На первый взгляд, это место письма как будто вполне понятно: две кожи пятнистого каракуля. Однако такое толкование сразу же натолкнулось на препятствие. Хорошо известное всем слово «каракуль», то есть дорогой мех среднеазиатского барашка, происходит от местности Каракуль возле Бухары и по своему значению, казалось бы, призвано стоять в нашем письме рядом с мехами, медвежьей шкурой и войлочными коврами. Однако в русском языке такого слова нет до очень позднего времени. Его не найти, например, в словаре В. И. Даля. А в языках народов Средней Азии, знающей каракулеводство с X века, каракуль назывался иначе. Может быть, слово «каракуль» в теперешнем значении употреблялось в русском языке изредка и в более раннее время, даже в XIV веке, но подтвердить это предположение нечем.
Возможно другое объяснение. В русском языке «каракулой» называется караковая, то есть темно-гнедая, почти вороная лошадь. «Каракулами» также назывались черные пятна у вороной лошади. А «козой» в некоторых диалектах русского языка называют мешок из шкуры, снятой с животного целиком или, как говорят, «дудкой». Не просит ли Онцифор прислать ему два таких мешка из караковых лошадиных шкур, которые в древности могли выполнять роль современных чемоданов или баулов. Если это так, что, в общем, мало вероятно, то нелегко представить себе человека, поднимающего чемоданы величиной с доброго коня.

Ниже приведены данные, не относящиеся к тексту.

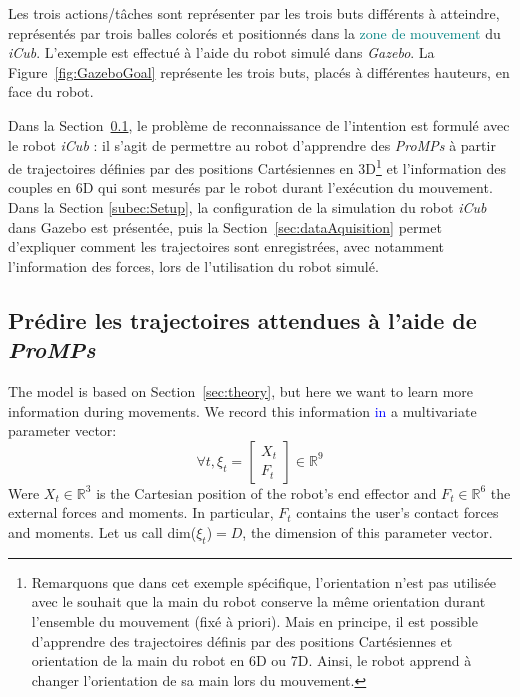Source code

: \documentclass[utf8]{frontiersSCNS} %
\newcommand{\rev}[1]{\textcolor{blue}{#1}}
\newcommand{\toimprove}[1]{\textcolor{teal}{#1}}
\begin{document}
Les trois actions/tâches sont représenter par les trois buts différents à atteindre, représentés par trois balles colorés et positionnés dans la \toimprove{zone de mouvement} du \textit{iCub}. L'exemple est effectué à l'aide du robot simulé dans \textit{Gazebo}. La Figure~\ref{fig:GazeboGoal} représente les trois buts, placés à différentes hauteurs, en face du robot.

Dans la Section~\ref{sec:formulateModelInt}, le problème de reconnaissance de l'intention est formulé avec le robot \textit{iCub} : il s'agit de permettre au robot d'apprendre des \textit{ProMPs} à partir de trajectoires définies par des positions Cartésiennes en 3D\footnote{Remarquons que dans cet exemple spécifique, l'orientation n'est pas utilisée avec le souhait que la main du robot conserve la même orientation durant l'ensemble du mouvement (fixé à priori). Mais en principe, il est possible d'apprendre des trajectoires définis par des positions Cartésiennes et orientation de la main du robot en 6D ou 7D. Ainsi, le robot apprend à changer l'orientation de sa main lors du mouvement.} et l'information des couples en 6D qui sont mesurés par le robot durant l’exécution du mouvement.
Dans la Section \ref{subec:Setup}, la configuration de la simulation du robot \textit{iCub} dans Gazebo est présentée, puis la Section~\ref{sec:dataAquisition} permet d'expliquer comment les trajectoires sont enregistrées, avec notamment l'information des forces, lors de l'utilisation du robot simulé.


\subsection{Prédire les trajectoires attendues à l'aide de \textit{ProMPs}}\label{sec:formulateModelInt}

The model is based on Section~\ref{sec:theory}, but here we want to learn more information during movements. We record this information \rev{in} a multivariate parameter vector:
$$\forall t, \xi_t=\begin{bmatrix} X_t \\ F_t\end{bmatrix} \in \mathbb{R}^{9}$$ 
Were $X_t \in \mathbb{R}^{3}$ is the Cartesian position of the robot's end effector and $F_t \in \mathbb{R}^6$ the external forces and moments. In particular, $F_t$ contains the user's contact forces and moments. Let us call dim($\xi_t$)$ = D$, the dimension of this parameter vector. %
\end{document}
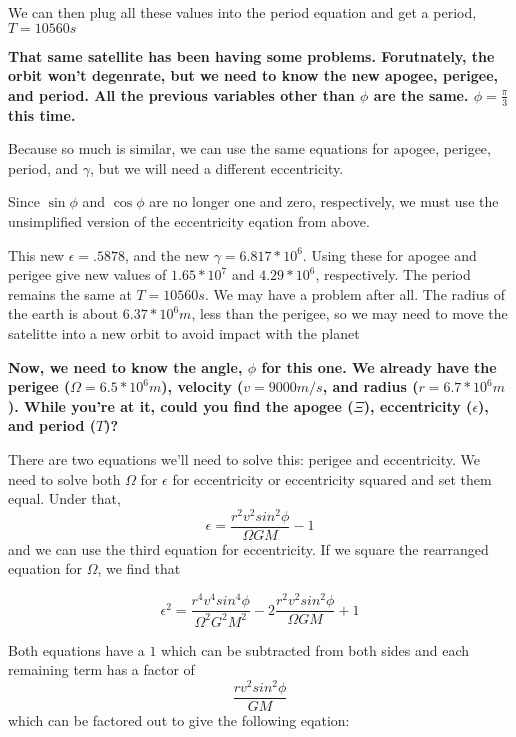 \documentclass{article}
\begin{document}
\smallskip

We can then plug all these values into the period equation and get a period, $T = 10560s$

\bigskip
\bigskip

\textbf{That same satellite has been having some problems.  Forutnately, the orbit won't degenrate, but we need to know the new apogee, perigee, and period.  All the previous variables other than $\phi$ are the same.  $\phi = \frac{\pi}{3}$ this time.}

\smallskip

Because so much is similar, we can use the same equations for apogee, perigee, period, and $\gamma$, but we will need a different eccentricity.

Since $\sin{\phi}$ and $\cos{\phi}$ are no longer one and zero, respectively, we must use the unsimplified version of the eccentricity eqation from above.

\bigskip

This new $\epsilon = .5878$, and the new $\gamma = 6.817*10^6$.  Using these for apogee and perigee give new values of $1.65*10^7$ and $4.29*10^6$, respectively.  The period remains the same at $T = 10560s$.  We may have a problem after all.  The radius of the earth is about $6.37*10^6 m$, less than the perigee, so we may need to move the satelitte into a new orbit to avoid impact with the planet

\bigskip
\bigskip

\textbf{  Now, we need to know the angle, $\phi$ for this one.  We already have the perigee ($\Omega = 6.5*10^6 m$), velocity ($v = 9000 m/s$, and radius ($r = 6.7*10^6m$).  While you're at it, could you find the apogee ($\Xi$), eccentricity ($\epsilon$), and period ($T$)?}

\smallskip

There are two equations we'll need to solve this: perigee and eccentricity.   We need to solve both $\Omega$ for $\epsilon$ for eccentricity or eccentricity squared and set them equal.  Under that, $$\epsilon = \frac{r^2v^2sin^2{\phi}}{{\Omega}GM} - 1$$ and we can use the third equation for eccentricity.  If we square the rearranged equation for $\Omega$, we find that 

$$\epsilon^2 = \frac{r^4v^4sin^4{\phi}}{{\Omega}^2G^2M^2} - 2\frac{r^2v^2sin^2{\phi}}{{\Omega}GM} + 1 $$

Both equations have a $1$ which can be subtracted from both sides and each remaining term has a factor of $$\frac{rv^2sin^2{\phi}}{GM}$$  which can be factored out to give the following eqation:
\end{document}
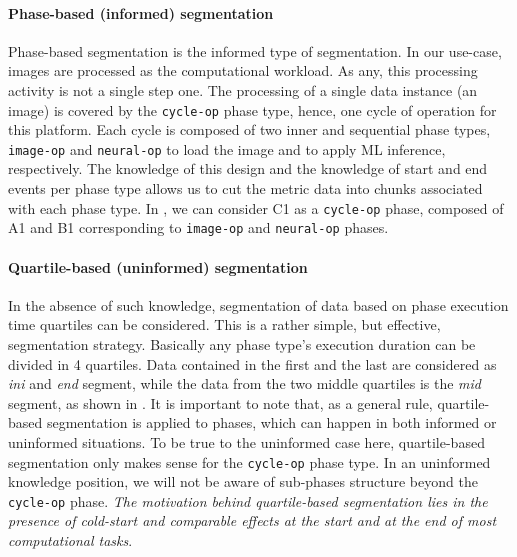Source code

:\paragraph*{Phase-based (informed) segmentation}
Phase-based segmentation is the informed type of segmentation. In our use-case, images are processed as the computational workload. As any, this processing activity is not a single step one. The processing of a single data instance (an image) is covered by the \texttt{cycle-op} phase type, hence, one cycle of operation for this platform. Each cycle is composed of two inner and sequential phase types, \texttt{image-op} and \texttt{neural-op} to load the image and to apply ML inference, respectively. The knowledge of this design and the knowledge of start and end events per phase type allows us to cut the metric data into chunks associated with each phase type. In , we can consider C1 as a \texttt{cycle-op} phase, composed of A1 and B1 corresponding to \texttt{image-op} and \texttt{neural-op} phases.

\paragraph*{Quartile-based (uninformed) segmentation}
In the absence of such knowledge, segmentation of data based on phase execution time quartiles can be considered. This is a rather simple, but effective, segmentation strategy. Basically any phase type's execution duration can be divided in 4 quartiles. Data contained in the first and the last are considered as \emph{ini} and \emph{end} segment, while the data from the two middle quartiles is the \emph{mid} segment, as shown in . It is important to note that, as a general rule, quartile-based segmentation is applied to phases, which can happen in both informed or uninformed situations. To be true to the uninformed case here, quartile-based segmentation only makes sense for the \texttt{cycle-op} phase type. In an uninformed knowledge position, we will not be aware of sub-phases structure beyond the \texttt{cycle-op} phase. \emph{The motivation behind quartile-based segmentation lies in the presence of cold-start and comparable effects at the start and at the end of most computational tasks}.

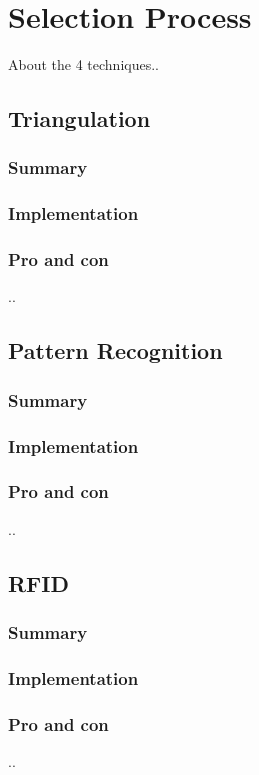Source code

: \section{Selection Process} 

About the 4 techniques..

\subsection{Triangulation} %
\subsubsection*{Summary} 
\subsubsection*{Implementation}
\subsubsection*{Pro and con}
..

\subsection{Pattern Recognition} %
\subsubsection*{Summary} 
\subsubsection*{Implementation}
\subsubsection*{Pro and con}
..

\subsection{RFID} %
\subsubsection*{Summary} 
\subsubsection*{Implementation}
\subsubsection*{Pro and con}
..

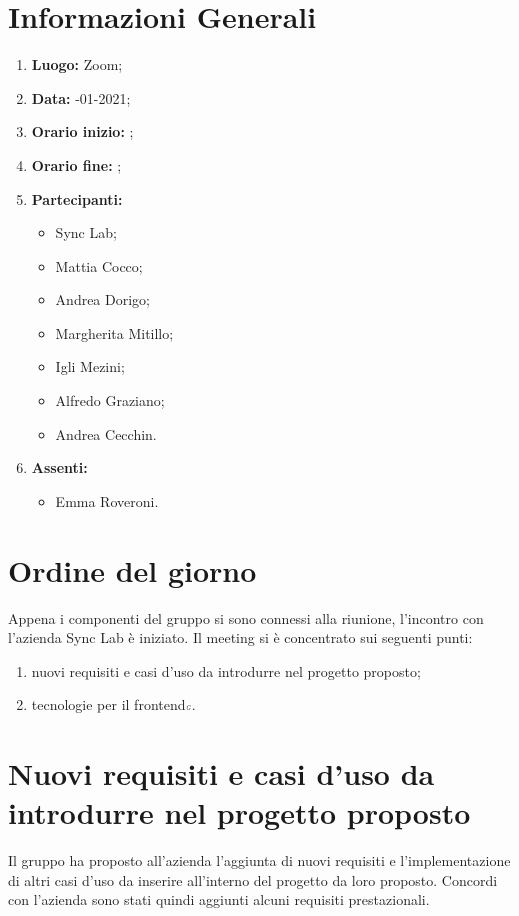 \newpage
\section{Informazioni Generali}
\begin{enumerate}
	\item \textbf{Luogo:} \normalfont Zoom;
	\item \textbf{Data:} -01-2021;
	\item \textbf{Orario inizio:} ;
	\item \textbf{Orario fine:} ;
	\item \textbf{Partecipanti:}
	\begin{itemize}
		\item Sync Lab;
		\item Mattia Cocco;
		\item Andrea Dorigo;
		\item Margherita Mitillo;
		\item Igli Mezini;
		\item Alfredo Graziano;
		\item Andrea Cecchin.
	\end{itemize}
	\item \textbf{Assenti:}
	\begin{itemize}
		\item Emma Roveroni.
	\end{itemize}
\end{enumerate}
\section{Ordine del giorno}
Appena i componenti del gruppo si sono connessi alla riunione, l'incontro con l'azienda Sync Lab è iniziato.
Il meeting si è concentrato sui seguenti punti:
\begin{enumerate}
	\item nuovi requisiti e casi d'uso da introdurre nel progetto proposto;
	\item tecnologie per il frontend${\scaleto{G}{3pt}}$.
\end{enumerate}
\section{Nuovi requisiti e casi d'uso da introdurre nel progetto proposto}
Il gruppo ha proposto all'azienda l'aggiunta di nuovi requisiti e l'implementazione di altri casi d'uso da inserire all'interno del progetto da loro proposto.
Concordi con l'azienda sono stati quindi aggiunti alcuni requisiti prestazionali.

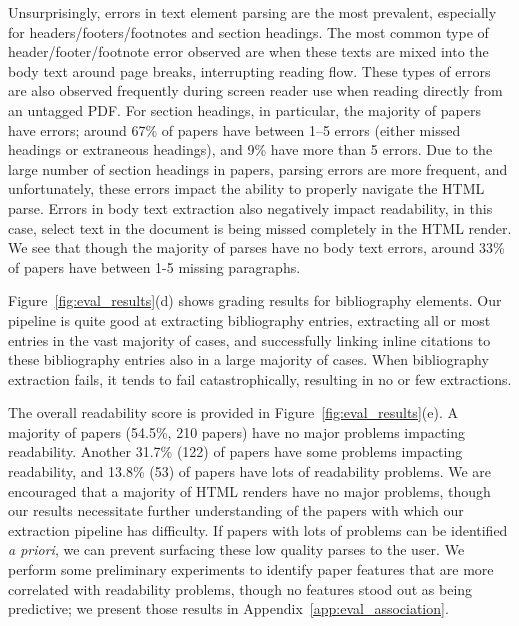 Unsurprisingly, errors in text element parsing are the most prevalent, especially for headers/footers/footnotes and section headings. The most common type of header/footer/footnote error observed are when these texts are mixed into the body text around page breaks, interrupting reading flow. These types of errors are also observed frequently during screen reader use when reading directly from an untagged PDF. For section headings, in particular, the majority of papers have errors; around 67\% of papers have between 1--5 errors (either missed headings or extraneous headings), and 9\% have more than 5 errors. Due to the large number of section headings in papers, parsing errors are more frequent, and unfortunately, these errors impact the ability to properly navigate the HTML parse. 
Errors in body text extraction also negatively impact readability, in this case, select text in the document is being missed completely in the HTML render. We see that though the majority of parses have no body text errors, around 33\% of papers have between 1-5 missing paragraphs. 

Figure~\ref{fig:eval_results}(d) shows grading results for bibliography elements. Our pipeline is quite good at extracting bibliography entries, extracting all or most entries in the vast majority of cases, and successfully linking inline citations to these bibliography entries also in a large majority of cases. When bibliography extraction fails, it tends to fail catastrophically, resulting in no or few extractions.

The overall readability score is provided in Figure~\ref{fig:eval_results}(e). A majority of papers (54.5\%, 210 papers) have no major problems impacting readability. Another 31.7\% (122) of papers have some problems impacting readability, and 13.8\% (53) of papers have lots of readability problems. We are encouraged that a majority of HTML renders have no major problems, though our results necessitate further understanding of the papers with which our extraction pipeline has difficulty. If papers with lots of problems can be identified \textit{a priori}, we can prevent surfacing these low quality parses to the user. We perform some preliminary experiments to identify paper features that are more correlated with readability problems, though no features stood out as being predictive; we present those results in Appendix~\ref{app:eval_association}.

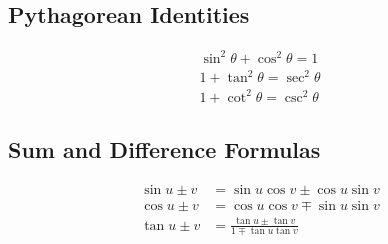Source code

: \subsection{Pythagorean Identities}
\begin{align*}
  \sin^2\theta+\cos^2\theta=1 \\
  1+\tan^2\theta=\sec^2\theta \\
  1+\cot^2\theta=\csc^2\theta
\end{align*}

\subsection{Sum and Difference Formulas}
\begin{align*}
  \sin{u \pm v} &= \sin{u}\cos{v} \pm \cos{u}\sin{v} \\
  \cos{u \pm v} &= \cos{u}\cos{v} \mp \sin{u}\sin{v} \\
  \tan{u \pm v} &= \frac{\tan{u}\pm\tan{v}}{1\mp\tan{u}\tan{v}}
\end{align*}
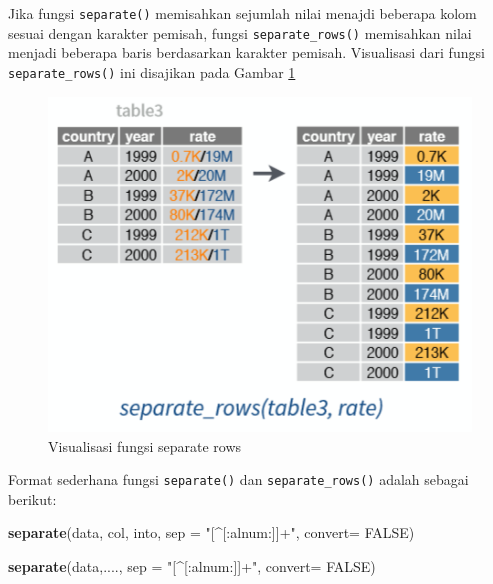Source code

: \documentclass[]{book}
\newenvironment{Shaded}{\begin{snugshade}}{\end{snugshade}}
\newcommand{\KeywordTok}[1]{\textcolor[rgb]{0.13,0.29,0.53}{\textbf{#1}}}
\newcommand{\DataTypeTok}[1]{\textcolor[rgb]{0.13,0.29,0.53}{#1}}
\newcommand{\StringTok}[1]{\textcolor[rgb]{0.31,0.60,0.02}{#1}}
\newcommand{\OtherTok}[1]{\textcolor[rgb]{0.56,0.35,0.01}{#1}}
\newcommand{\NormalTok}[1]{#1}
\begin{document}
Jika fungsi \texttt{separate()} memisahkan sejumlah nilai menajdi
beberapa kolom sesuai dengan karakter pemisah, fungsi
\texttt{separate\_rows()} memisahkan nilai menjadi beberapa baris
berdasarkan karakter pemisah. Visualisasi dari fungsi
\texttt{separate\_rows()} ini disajikan pada Gambar
\ref{fig:separaterows}

\begin{figure}

{\centering \includegraphics[width=6.44in]{separate_rows} 

}

\caption{Visualisasi fungsi separate rows}\label{fig:separaterows}
\end{figure}

Format sederhana fungsi \texttt{separate()} dan
\texttt{separate\_rows()} adalah sebagai berikut:

\begin{Shaded}
\begin{Highlighting}[]
\KeywordTok{separate}\NormalTok{(data, col, into, }\DataTypeTok{sep =} \StringTok{"[^[:alnum:]]+"}\NormalTok{, }\DataTypeTok{convert=} \OtherTok{FALSE}\NormalTok{)}

\KeywordTok{separate}\NormalTok{(data,...., }\DataTypeTok{sep =} \StringTok{"[^[:alnum:]]+"}\NormalTok{, }\DataTypeTok{convert=} \OtherTok{FALSE}\NormalTok{)}
\end{Highlighting}
\end{Shaded}
\end{document}
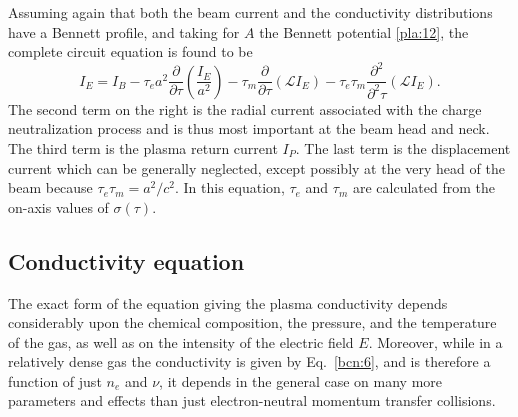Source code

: \documentclass [12pt,a4paper,     ]{report} %
\begin{document}
   Assuming again that both the beam current and the conductivity distributions have a Bennett profile, and taking for $A$ the Bennett potential \eqref{pla:12}, the complete circuit equation is found to be
%
\begin{equation}\label{pla:19} %
    I_E = I_B - \tau_e    a^2 \frac{\partial}{\partial\tau}(\frac{I_E}{a^2})
              - \tau_m        \frac{\partial}{\partial\tau}(\mathcal{L}I_E)
              - \tau_e \tau_m \frac{\partial^2}{\partial^2\tau}(\mathcal{L}I_E).
\end{equation}
%
The second term on the right is the radial current associated with the charge neutralization process and is thus most important at the beam head and neck.  The third term is the plasma return current $I_P$.  The last term is the displacement current which can be generally neglected, except possibly at the very head of the beam because $\tau_e \tau_m = a^2/c^2$.  In this equation, $\tau_e$ and $\tau_m$ are calculated from the on-axis values of $\sigma(\tau)$.


\subsection{Conductivity equation}

	The exact form of the equation giving the plasma conductivity depends considerably upon the chemical composition, the pressure, and the temperature of the gas, as well as on the intensity of the electric field $E$.  Moreover, while in a relatively dense gas the conductivity is given by Eq.~\eqref{bcn:6}, and is therefore a function of just $n_e$ and $\nu$, it depends in the general case on many more parameters and effects than just electron-neutral momentum transfer collisions.
\end{document}
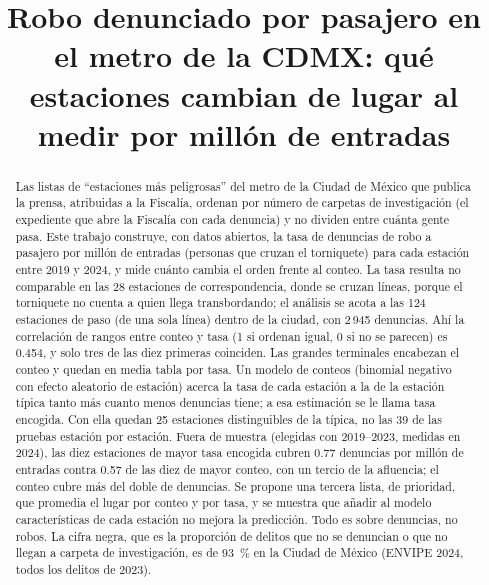 \documentclass[conference]{IEEEtran}
\begin{document}
\title{Robo denunciado por pasajero en el metro de la CDMX: qué estaciones cambian de lugar al medir por millón de entradas}

\author{
}

\maketitle

\begin{abstract}
Las listas de ``estaciones más peligrosas'' del metro de la Ciudad de México que publica la prensa, atribuidas a la Fiscalía, ordenan por número de carpetas de investigación (el expediente que abre la Fiscalía con cada denuncia) y no dividen entre cuánta gente pasa. Este trabajo construye, con datos abiertos, la tasa de denuncias de robo a pasajero por millón de entradas (personas que cruzan el torniquete) para cada estación entre 2019 y 2024, y mide cuánto cambia el orden frente al conteo. La tasa resulta no comparable en las 28 estaciones de correspondencia, donde se cruzan líneas, porque el torniquete no cuenta a quien llega transbordando; el análisis se acota a las 124 estaciones de paso (de una sola línea) dentro de la ciudad, con 2\,945 denuncias. Ahí la correlación de rangos entre conteo y tasa (1 si ordenan igual, 0 si no se parecen) es 0.454, y solo tres de las diez primeras coinciden. Las grandes terminales encabezan el conteo y quedan en media tabla por tasa. Un modelo de conteos (binomial negativo con efecto aleatorio de estación) acerca la tasa de cada estación a la de la estación típica tanto más cuanto menos denuncias tiene; a esa estimación se le llama tasa encogida. Con ella quedan 25 estaciones distinguibles de la típica, no las 39 de las pruebas estación por estación. Fuera de muestra (elegidas con 2019--2023, medidas en 2024), las diez estaciones de mayor tasa encogida cubren 0.77 denuncias por millón de entradas contra 0.57 de las diez de mayor conteo, con un tercio de la afluencia; el conteo cubre más del doble de denuncias. Se propone una tercera lista, de prioridad, que promedia el lugar por conteo y por tasa, y se muestra que añadir al modelo características de cada estación no mejora la predicción. Todo es sobre denuncias, no robos. La cifra negra, que es la proporción de delitos que no se denuncian o que no llegan a carpeta de investigación, es de 93~\% en la Ciudad de México (ENVIPE 2024, todos los delitos de 2023).
\end{abstract}
\end{document}

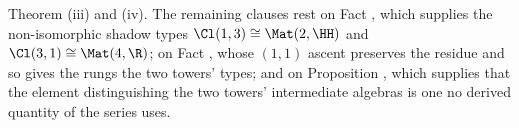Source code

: Theorem (iii) and (iv). The remaining clauses rest on Fact , which supplies the non-isomorphic shadow types $\Cl(1,3) \cong \Mat(2,\HH)$ and $\Cl(3,1) \cong \Mat(4,\R)$; on Fact , whose $(1,1)$ ascent preserves the residue and so gives the rungs the two towers' types; and on Proposition , which supplies that the element distinguishing the two towers' intermediate algebras is one no derived quantity of the series uses.
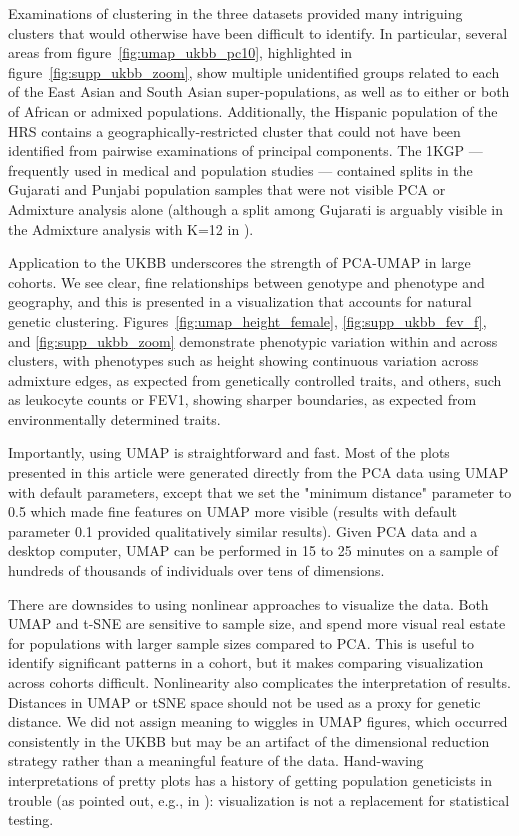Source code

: \documentclass[12pt]{pnas-new}
\begin{document}
Examinations of clustering in the three datasets provided many intriguing clusters that would otherwise have been difficult to identify. In particular, several areas from figure~\ref{fig:umap_ukbb_pc10}, highlighted in figure~\ref{fig:supp_ukbb_zoom}, show multiple unidentified groups related to each of the East Asian and South Asian super-populations, as well as to either or both of African or admixed populations. Additionally, the Hispanic population of the HRS contains a geographically-restricted cluster that could not have been identified from pairwise examinations of principal components. The 1KGP --- frequently used in medical and population studies --- contained splits in the Gujarati and Punjabi population samples that were not visible PCA or Admixture analysis alone (although a split among Gujarati is arguably visible in the Admixture analysis with K=12 in \cite{10002015global}). 

Application to the UKBB underscores the strength of PCA-UMAP in large cohorts. We see clear, fine relationships between genotype and phenotype and geography, and this is presented in a visualization that accounts for natural genetic clustering. Figures~\ref{fig:umap_height_female}, \ref{fig:supp_ukbb_fev_f}, and \ref{fig:supp_ukbb_zoom} demonstrate phenotypic variation within and across clusters, with phenotypes such as height showing continuous variation across admixture edges, as expected from genetically controlled traits, and others, such as leukocyte counts or FEV1, showing sharper boundaries, as expected from environmentally determined traits.  

Importantly, using UMAP is straightforward and fast. Most of the plots presented in this article were generated directly from the PCA data using UMAP with default parameters, except that we set the "minimum distance" parameter to 0.5 which made fine features on UMAP more visible (results with default parameter 0.1 provided qualitatively similar results). Given PCA data and a desktop computer, UMAP can be performed in 15 to 25 minutes on a sample of hundreds of thousands of individuals over tens of dimensions. 

There are downsides to using nonlinear approaches to visualize the data. Both UMAP and t-SNE are sensitive to sample size, and spend more visual real estate for populations with larger sample sizes compared to PCA. This is useful to identify significant patterns in a cohort, but it makes comparing visualization across cohorts difficult. Nonlinearity also complicates the interpretation of results. Distances in UMAP or tSNE space should not be used as a proxy for genetic distance. We did not assign meaning to wiggles in UMAP figures, which occurred consistently in the UKBB but may be an artifact of the dimensional reduction strategy rather than a meaningful feature of the data. Hand-waving interpretations of pretty plots has a history of getting population geneticists in trouble (as pointed out, e.g., in \cite{novembre2008interpreting}): visualization is not a replacement for statistical testing.       
\end{document}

Над Онцифоровыми «корякулями» еще потрудятся лингвисты и историки. Однако нам пора продолжить чтение его письма.
«…Вели у Максима у ключника пшенки попрошати. И диду молися, чтобы ихалы в Июриев монастир пшенки попрошал, а сди ее не надийся».
Это заключительная фраза Онцифорова письма, конец которого весь посвящен поискам «пшенки», пшенной крупы. Скажу откровенно; когда грамота № 354 была дочитана до этих слов, у всех участников экспедиции возникло сомнение, тот ли это Онцифор. Знаменитый государственный деятель, богатейший новгородский землевладелец — и вдруг разослал всю свою семью и челядь искать «пшенку»! И к Максиму-ключнику нужно за ней толкнуться. И деду неплохо бы собраться да сходить в Юрьев монастырь — может, там не откажут? Наверное, именно из-за этих сомнений первое письмо Онцифора Лукинича не включили даже в предварительную журнальную публикацию грамот 1958 года, в которой изданы куда менее значительные документы.
Сомнения полностью рассеяла работа Алексея Васильевича Кирьянова, реставратора древних предметов, археолога и историка земледелия, долгие годы связанного с Новгородской экспедицией. А. В. Кирьянов, организовав экспедиционную лабораторию, обеспечившую первичную сохранность берестяных грамот и тысяч древних вещей изучал средневековое новгородское земледелие. Бывший агроном, он и в экспедиции все свободное время проводил в исследовании и подсчете добываемых из древних слоев зерен, которых за годы раскопок было найдено несколько миллионов. И вот, подсчитывая эти миллионы зерен, он смог установить судьбы разных сельскохозяйственных культур в разные века новгородской истории. Оказалось, например, что просо, которое было главной культурой в X веке, уже в XI веке стало энергично вытесняться рожью. В XII веке проса еще довольно много, хотя и меньше, чем ржи. В слоях XIII века его становится мало, а в слоях XIV и XV веков встречаются самые ничтожные количества проса. В эту эпоху пшено было дефицитным товаром, и любителям пшенной каши, даже если они принадлежали к числу государственных деятелей и крупнейших землевладельцев, не зазорно было искать его, возлагая надежды на богатейший Юрьев монастырь.
Мы с вами прочли первое письмо Онцифора. Кроме того, что его автор любил пшенную кашу, мы узнали о нем еще кое-что. Его письмо, посвященное хозяйственным заботам, проникнуто живыми чертами характера беспокойного человека, привыкшего вникать в каждую мелочь, все предусмотреть и приказать так, чтобы не осталось малейшей неясности в его распоряжениях.